【5】数据集转化--3--预处理数据-One Hot Encoding in Scikit-Learn

May 13, 2018 sklearn 阅读量：次

One-Hot编码，又称为一位有效编码，主要是采用位状态寄存器来对个状态进行编码，每个状态都由他独立的寄存器位，并且在任意时候只有一位有效。

在实际的机器学习的应用任务中，特征有时候并不总是连续值，有可能是一些分类值，如性别可分为“male”和“female”。在机器学习任务中，对于这样的特征，通常我们需要对其进行特征数字化，如下面的例子：

有如下三个特征属性：

性别：[“male”，“female”]
地区：[“Europe”，“US”，“Asia”]
浏览器：[“Firefox”，“Chrome”，“Safari”，“Internet Explorer”]

对于某一个样本，如[“male”，“US”，“Internet Explorer”]，我们需要将这个分类值的特征数字化，最直接的方法，我们可以采用序列化的方式：[0,1,3]。但是这样的特征处理并不能直接放入机器学习算法中。

对于上述的问题，性别的属性是二维的，同理，地区是三维的，浏览器则是思维的，这样，我们可以采用One-Hot编码的方式对上述的样本“[“male”，“US”，“Internet Explorer”]”编码，“male”则对应着[1，0]，同理“US”对应着[0，1，0]，“Internet Explorer”对应着[0,0,0,1]。则完整的特征数字化的结果为：[1,0,0,1,0,0,0,0,1]。
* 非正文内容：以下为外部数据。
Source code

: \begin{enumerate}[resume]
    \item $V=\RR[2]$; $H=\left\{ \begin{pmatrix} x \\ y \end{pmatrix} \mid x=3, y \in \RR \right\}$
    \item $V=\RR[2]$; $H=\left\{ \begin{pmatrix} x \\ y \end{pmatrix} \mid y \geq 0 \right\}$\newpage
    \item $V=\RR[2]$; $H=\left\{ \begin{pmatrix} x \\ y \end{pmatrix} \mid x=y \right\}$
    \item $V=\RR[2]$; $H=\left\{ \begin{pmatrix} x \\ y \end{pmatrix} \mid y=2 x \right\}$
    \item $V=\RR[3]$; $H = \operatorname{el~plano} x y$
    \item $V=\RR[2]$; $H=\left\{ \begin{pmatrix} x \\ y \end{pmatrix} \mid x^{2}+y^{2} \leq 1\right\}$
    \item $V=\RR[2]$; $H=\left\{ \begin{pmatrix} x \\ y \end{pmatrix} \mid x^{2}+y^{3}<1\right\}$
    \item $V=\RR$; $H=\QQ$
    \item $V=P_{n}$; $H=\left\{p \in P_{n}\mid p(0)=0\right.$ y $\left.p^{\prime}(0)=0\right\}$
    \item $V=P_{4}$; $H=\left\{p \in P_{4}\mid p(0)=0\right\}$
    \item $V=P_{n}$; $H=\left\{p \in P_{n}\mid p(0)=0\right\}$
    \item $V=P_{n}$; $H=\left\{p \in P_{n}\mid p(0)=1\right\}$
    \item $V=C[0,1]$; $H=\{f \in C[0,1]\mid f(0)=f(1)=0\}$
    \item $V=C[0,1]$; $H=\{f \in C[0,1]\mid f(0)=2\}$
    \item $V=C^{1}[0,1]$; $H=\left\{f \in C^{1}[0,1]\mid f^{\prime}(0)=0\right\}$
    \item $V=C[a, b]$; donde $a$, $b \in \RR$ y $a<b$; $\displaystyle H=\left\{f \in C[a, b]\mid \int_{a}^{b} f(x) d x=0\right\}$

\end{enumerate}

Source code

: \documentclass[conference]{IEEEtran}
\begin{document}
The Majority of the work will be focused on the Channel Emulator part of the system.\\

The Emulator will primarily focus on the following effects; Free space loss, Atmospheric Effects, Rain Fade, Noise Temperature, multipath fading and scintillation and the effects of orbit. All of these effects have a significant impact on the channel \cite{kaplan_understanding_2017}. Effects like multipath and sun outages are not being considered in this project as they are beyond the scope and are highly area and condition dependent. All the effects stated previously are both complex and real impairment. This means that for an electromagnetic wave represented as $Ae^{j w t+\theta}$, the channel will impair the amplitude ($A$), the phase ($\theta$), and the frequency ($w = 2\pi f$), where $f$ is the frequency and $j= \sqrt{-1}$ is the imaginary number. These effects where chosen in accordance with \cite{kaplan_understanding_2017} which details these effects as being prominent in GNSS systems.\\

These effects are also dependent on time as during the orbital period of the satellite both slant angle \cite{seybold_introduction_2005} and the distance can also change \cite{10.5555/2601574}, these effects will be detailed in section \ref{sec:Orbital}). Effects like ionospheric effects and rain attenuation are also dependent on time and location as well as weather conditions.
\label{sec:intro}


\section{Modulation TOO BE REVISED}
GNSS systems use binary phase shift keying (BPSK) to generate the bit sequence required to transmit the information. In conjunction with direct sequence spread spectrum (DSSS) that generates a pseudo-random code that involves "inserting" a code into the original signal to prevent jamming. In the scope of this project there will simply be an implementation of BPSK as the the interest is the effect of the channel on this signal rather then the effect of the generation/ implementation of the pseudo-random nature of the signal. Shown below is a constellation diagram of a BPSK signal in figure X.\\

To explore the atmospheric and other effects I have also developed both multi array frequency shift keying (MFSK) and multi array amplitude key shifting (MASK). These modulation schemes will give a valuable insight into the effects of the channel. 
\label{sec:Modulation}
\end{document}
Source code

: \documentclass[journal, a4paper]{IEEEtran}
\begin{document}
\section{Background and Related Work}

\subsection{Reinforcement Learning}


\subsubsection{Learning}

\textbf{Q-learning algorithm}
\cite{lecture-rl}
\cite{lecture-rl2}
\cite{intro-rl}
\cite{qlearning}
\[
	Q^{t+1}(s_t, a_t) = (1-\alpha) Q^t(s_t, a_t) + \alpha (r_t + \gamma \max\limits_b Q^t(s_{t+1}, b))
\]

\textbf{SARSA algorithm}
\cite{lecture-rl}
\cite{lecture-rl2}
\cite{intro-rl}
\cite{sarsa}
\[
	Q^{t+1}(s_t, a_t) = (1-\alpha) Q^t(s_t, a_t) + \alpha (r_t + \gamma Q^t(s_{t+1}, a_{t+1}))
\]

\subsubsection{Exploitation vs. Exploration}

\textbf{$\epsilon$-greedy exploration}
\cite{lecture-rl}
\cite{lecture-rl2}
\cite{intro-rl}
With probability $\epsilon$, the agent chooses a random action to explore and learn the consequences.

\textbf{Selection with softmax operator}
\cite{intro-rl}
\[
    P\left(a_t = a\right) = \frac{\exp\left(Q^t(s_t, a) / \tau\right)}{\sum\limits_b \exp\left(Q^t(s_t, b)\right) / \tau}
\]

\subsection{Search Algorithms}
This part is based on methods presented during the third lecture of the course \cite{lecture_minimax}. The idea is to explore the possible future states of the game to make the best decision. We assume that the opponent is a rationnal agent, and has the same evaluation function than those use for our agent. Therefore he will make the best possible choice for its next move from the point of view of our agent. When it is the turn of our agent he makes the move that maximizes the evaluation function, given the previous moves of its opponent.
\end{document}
这样导致的一个结果就是数据会变得非常的稀疏。

优点：

解决了分类器不好处理离散数据的问题，
在一定程度上也起到了扩充特征的作用（上面样本特征数从3扩展到了9）

缺点：

它是一个词袋模型，不考虑词与词之间的顺序（文本中词的顺序信息也是很重要的）；
它假设词与词相互独立（在大多数情况下，词与词是相互影响的）
它得到的特征是离散稀疏的。

一、one-hot encoding的代码实现

from numpy import argmax
# define input string
data = 'hello world'
print(data)

# define universe of possible input values
alphabet = 'abcdefghijklmnopqrstuvwxyz '

# define a mapping of chars to integers
char_to_int = dict((c, i) for i, c in enumerate(alphabet))
int_to_char = dict((i, c) for i, c in enumerate(alphabet))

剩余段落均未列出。